Look below for the line containing "to install dependencies"; write out that line and each one after it to the end, exactly, and nothing else.

Extracted data entries
Segment Open

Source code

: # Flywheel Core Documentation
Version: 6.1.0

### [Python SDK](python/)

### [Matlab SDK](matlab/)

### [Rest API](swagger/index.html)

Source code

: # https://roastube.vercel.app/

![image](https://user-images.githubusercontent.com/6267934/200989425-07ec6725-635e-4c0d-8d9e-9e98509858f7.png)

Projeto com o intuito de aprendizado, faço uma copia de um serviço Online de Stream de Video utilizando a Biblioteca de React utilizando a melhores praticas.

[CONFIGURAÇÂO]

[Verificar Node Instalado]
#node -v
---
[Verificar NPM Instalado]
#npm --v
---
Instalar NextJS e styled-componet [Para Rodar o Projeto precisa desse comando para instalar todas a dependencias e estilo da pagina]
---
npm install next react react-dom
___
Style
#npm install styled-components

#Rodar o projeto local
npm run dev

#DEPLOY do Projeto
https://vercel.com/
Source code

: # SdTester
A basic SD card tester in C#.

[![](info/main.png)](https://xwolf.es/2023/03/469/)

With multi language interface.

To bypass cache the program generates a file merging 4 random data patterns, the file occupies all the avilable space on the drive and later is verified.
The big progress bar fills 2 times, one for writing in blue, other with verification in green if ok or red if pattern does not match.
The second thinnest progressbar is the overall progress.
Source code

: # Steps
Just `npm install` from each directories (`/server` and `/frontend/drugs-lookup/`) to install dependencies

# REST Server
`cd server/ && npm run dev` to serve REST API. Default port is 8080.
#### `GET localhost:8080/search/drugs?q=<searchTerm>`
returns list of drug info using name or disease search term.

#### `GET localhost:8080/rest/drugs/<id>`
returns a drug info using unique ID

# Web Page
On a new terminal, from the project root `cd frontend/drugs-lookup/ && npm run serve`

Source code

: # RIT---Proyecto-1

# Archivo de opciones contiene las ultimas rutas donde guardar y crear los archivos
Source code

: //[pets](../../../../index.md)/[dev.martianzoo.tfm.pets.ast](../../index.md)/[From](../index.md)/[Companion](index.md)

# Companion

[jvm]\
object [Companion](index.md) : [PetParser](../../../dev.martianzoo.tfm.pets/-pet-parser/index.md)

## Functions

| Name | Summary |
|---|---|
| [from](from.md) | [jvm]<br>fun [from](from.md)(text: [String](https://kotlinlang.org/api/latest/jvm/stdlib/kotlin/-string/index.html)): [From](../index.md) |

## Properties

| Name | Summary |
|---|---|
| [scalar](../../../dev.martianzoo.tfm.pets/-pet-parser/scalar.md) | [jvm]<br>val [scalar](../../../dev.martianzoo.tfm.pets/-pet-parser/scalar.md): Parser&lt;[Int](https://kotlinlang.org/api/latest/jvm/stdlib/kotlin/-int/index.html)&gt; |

Segment Closed

**Result**
Just `npm install` from each directories (`/server` and `/frontend/drugs-lookup/`) to install dependencies

# REST Server
`cd server/ && npm run dev` to serve REST API. Default port is 8080.
#### `GET localhost:8080/search/drugs?q=<searchTerm>`
returns list of drug info using name or disease search term.

#### `GET localhost:8080/rest/drugs/<id>`
returns a drug info using unique ID

# Web Page
On a new terminal, from the project root `cd frontend/drugs-lookup/ && npm run serve`

Source code

: # RIT---Proyecto-1

# Archivo de opciones contiene las ultimas rutas donde guardar y crear los archivos
Source code

: //[pets](../../../../index.md)/[dev.martianzoo.tfm.pets.ast](../../index.md)/[From](../index.md)/[Companion](index.md)

# Companion

[jvm]\
object [Companion](index.md) : [PetParser](../../../dev.martianzoo.tfm.pets/-pet-parser/index.md)

## Functions

| Name | Summary |
|---|---|
| [from](from.md) | [jvm]<br>fun [from](from.md)(text: [String](https://kotlinlang.org/api/latest/jvm/stdlib/kotlin/-string/index.html)): [From](../index.md) |

## Properties

| Name | Summary |
|---|---|
| [scalar](../../../dev.martianzoo.tfm.pets/-pet-parser/scalar.md) | [jvm]<br>val [scalar](../../../dev.martianzoo.tfm.pets/-pet-parser/scalar.md): Parser&lt;[Int](https://kotlinlang.org/api/latest/jvm/stdlib/kotlin/-int/index.html)&gt; |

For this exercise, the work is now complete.